YOUR OBJECTIVE: Whenever "django" occurs in a line of the material, list that line.

● ● ●

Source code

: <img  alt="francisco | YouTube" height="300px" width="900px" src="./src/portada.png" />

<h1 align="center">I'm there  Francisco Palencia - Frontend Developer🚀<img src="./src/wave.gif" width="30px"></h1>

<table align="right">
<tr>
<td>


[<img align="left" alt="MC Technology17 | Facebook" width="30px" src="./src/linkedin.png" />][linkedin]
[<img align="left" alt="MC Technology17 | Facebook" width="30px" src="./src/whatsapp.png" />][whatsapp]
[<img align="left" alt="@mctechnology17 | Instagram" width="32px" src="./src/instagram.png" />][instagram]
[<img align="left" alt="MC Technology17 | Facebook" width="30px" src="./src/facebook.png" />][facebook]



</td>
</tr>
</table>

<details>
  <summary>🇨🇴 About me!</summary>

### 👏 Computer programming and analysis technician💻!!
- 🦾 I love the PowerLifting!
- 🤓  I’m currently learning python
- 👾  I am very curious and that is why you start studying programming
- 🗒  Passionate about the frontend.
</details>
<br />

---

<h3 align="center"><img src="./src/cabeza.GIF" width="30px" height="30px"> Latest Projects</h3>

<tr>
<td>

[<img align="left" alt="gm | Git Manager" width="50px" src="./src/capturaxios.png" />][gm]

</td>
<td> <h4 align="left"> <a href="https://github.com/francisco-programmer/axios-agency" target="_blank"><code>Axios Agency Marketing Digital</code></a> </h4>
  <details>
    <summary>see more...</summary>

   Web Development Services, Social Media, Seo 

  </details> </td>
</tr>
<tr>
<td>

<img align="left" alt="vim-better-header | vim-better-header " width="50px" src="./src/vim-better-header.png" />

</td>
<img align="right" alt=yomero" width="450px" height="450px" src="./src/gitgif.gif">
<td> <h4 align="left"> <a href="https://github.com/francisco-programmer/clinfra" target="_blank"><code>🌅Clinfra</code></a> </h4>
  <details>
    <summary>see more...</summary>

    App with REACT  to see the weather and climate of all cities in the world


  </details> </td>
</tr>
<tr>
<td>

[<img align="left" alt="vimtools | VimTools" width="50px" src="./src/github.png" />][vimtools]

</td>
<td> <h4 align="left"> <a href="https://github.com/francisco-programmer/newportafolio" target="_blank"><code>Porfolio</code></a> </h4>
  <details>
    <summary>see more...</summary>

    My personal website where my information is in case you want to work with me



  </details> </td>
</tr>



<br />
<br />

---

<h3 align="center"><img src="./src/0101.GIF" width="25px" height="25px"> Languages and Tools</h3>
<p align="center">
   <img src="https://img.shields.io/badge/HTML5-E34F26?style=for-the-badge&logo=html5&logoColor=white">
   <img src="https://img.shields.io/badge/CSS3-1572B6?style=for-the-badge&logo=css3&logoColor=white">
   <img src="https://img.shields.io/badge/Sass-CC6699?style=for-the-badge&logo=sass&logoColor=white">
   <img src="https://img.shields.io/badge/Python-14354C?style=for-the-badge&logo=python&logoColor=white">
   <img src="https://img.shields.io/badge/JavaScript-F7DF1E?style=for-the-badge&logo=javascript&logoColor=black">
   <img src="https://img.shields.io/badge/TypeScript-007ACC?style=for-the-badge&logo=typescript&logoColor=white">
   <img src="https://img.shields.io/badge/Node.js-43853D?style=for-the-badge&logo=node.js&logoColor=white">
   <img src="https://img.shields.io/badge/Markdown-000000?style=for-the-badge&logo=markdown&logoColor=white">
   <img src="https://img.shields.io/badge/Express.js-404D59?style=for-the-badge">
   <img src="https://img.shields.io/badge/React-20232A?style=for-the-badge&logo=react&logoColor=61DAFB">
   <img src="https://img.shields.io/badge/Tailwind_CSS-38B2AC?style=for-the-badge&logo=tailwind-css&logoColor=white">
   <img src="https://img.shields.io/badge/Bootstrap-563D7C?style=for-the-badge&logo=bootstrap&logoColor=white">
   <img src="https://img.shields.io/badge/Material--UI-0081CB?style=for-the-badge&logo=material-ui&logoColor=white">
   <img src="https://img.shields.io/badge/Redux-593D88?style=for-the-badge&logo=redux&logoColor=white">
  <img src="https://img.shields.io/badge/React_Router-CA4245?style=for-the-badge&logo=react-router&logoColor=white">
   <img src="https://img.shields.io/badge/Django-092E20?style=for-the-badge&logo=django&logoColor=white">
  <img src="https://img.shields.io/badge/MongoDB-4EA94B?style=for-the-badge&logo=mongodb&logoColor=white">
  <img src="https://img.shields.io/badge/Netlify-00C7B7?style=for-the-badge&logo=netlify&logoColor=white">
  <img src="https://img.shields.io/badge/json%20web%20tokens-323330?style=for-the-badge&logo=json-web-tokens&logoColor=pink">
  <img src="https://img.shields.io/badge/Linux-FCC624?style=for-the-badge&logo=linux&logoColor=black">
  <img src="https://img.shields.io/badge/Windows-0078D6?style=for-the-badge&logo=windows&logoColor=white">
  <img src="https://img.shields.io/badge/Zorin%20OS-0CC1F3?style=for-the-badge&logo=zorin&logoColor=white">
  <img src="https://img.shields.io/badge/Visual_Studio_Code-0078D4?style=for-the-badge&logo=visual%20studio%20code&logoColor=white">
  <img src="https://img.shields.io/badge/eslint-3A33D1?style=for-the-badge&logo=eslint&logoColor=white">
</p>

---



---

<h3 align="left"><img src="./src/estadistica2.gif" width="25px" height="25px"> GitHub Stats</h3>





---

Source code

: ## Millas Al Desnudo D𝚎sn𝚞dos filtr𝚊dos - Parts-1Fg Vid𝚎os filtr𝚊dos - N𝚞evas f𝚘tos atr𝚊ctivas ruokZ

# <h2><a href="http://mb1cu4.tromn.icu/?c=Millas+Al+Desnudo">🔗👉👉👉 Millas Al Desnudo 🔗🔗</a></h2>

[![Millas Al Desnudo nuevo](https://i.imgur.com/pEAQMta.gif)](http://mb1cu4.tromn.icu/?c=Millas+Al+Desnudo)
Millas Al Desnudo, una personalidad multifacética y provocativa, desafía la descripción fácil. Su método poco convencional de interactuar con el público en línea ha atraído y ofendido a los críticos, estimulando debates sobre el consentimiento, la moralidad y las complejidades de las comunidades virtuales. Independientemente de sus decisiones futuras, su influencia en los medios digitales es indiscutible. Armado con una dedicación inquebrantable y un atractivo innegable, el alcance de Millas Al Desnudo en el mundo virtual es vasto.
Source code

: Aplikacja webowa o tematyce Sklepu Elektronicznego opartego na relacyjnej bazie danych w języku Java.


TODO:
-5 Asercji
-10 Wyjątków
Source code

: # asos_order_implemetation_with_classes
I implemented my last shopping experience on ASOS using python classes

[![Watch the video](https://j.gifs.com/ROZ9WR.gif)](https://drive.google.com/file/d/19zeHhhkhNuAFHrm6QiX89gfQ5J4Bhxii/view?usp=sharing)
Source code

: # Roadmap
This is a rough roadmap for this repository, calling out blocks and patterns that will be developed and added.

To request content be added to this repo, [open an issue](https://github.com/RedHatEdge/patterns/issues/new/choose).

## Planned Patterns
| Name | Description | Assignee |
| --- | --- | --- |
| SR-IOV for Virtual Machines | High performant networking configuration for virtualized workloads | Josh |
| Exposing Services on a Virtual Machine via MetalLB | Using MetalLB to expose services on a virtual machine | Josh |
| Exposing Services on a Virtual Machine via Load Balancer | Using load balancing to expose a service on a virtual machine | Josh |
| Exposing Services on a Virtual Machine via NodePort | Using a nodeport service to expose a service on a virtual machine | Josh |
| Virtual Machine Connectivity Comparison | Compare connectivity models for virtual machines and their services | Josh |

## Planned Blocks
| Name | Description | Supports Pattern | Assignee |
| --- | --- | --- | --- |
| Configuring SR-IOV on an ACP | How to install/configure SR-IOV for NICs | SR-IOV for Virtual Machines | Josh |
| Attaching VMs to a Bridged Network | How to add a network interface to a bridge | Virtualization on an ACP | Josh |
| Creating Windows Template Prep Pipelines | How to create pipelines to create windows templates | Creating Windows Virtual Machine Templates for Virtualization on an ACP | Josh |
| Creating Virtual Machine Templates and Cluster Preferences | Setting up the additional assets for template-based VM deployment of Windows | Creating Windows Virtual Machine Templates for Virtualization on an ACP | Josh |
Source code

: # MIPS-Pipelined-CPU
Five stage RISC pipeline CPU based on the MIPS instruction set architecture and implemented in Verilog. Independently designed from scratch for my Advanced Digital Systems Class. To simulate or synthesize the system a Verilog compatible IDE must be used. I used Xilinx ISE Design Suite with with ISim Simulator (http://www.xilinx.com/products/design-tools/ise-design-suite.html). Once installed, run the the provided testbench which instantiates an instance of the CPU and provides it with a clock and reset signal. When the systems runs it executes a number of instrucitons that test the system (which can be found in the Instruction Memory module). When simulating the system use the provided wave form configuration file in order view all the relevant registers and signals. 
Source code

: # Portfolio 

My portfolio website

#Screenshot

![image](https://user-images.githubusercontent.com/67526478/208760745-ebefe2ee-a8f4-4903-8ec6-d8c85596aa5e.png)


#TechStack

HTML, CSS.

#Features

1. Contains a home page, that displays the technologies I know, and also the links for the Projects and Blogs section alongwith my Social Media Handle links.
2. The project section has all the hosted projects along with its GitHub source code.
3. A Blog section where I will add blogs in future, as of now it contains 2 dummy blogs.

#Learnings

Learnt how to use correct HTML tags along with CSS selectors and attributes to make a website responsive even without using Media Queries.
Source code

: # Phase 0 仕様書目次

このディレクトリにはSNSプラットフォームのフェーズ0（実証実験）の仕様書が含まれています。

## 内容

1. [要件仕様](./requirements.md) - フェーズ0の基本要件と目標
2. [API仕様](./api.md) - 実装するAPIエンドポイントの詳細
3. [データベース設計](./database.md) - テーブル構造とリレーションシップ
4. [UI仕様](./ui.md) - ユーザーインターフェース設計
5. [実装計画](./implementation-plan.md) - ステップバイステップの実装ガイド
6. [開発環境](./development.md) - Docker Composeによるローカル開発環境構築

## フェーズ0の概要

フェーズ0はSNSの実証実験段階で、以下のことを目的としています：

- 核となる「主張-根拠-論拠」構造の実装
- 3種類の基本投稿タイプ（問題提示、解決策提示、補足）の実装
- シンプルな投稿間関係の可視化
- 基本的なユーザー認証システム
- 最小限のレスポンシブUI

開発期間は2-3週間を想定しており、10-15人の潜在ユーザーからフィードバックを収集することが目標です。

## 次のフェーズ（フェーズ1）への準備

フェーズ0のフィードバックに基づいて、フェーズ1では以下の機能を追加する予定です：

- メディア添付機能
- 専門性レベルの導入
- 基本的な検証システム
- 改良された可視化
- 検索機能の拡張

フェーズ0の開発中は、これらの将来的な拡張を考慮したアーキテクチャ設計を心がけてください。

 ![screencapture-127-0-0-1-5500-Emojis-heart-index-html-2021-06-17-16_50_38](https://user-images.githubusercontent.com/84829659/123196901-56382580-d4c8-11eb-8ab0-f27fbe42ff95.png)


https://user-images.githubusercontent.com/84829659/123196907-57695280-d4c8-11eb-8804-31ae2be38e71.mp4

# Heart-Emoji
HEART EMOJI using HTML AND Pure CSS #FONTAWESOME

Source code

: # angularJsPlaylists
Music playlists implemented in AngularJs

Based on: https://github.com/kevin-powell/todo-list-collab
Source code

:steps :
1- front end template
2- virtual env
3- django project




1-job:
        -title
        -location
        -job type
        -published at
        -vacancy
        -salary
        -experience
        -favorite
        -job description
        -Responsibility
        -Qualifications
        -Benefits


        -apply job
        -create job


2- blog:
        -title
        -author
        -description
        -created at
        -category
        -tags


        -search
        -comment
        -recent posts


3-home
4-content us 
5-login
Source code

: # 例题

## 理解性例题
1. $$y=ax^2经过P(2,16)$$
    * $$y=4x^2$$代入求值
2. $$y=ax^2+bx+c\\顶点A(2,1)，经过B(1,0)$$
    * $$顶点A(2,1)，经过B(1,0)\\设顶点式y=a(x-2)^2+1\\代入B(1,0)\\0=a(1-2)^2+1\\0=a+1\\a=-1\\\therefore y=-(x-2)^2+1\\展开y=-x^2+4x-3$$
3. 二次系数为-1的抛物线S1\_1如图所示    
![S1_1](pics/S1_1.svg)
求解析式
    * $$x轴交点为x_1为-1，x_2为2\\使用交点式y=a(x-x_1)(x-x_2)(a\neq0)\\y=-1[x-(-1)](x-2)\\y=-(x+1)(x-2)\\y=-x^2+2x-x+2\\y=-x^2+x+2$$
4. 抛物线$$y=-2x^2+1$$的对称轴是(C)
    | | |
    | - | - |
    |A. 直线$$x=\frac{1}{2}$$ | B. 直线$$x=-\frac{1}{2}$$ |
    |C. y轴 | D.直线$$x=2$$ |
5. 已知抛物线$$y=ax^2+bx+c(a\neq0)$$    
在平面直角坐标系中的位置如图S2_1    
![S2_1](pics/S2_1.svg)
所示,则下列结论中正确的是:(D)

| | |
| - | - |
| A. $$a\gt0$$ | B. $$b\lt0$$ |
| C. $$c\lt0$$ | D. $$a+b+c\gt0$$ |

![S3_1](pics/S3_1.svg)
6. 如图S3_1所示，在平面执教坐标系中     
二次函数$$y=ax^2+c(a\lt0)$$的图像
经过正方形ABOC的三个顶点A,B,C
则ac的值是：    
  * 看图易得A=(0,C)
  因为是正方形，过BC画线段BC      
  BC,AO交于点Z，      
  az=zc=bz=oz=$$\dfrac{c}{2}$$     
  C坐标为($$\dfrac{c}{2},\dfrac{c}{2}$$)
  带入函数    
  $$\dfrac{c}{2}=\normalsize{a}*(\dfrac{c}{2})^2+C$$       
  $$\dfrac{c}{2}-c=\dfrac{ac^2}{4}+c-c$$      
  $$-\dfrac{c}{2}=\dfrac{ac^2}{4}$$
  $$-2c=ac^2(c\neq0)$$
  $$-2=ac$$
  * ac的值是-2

● ● ●

YOUR RESPONSE:
   <img src="https://img.shields.io/badge/Django-092E20?style=for-the-badge&logo=django&logoColor=white">
3- django project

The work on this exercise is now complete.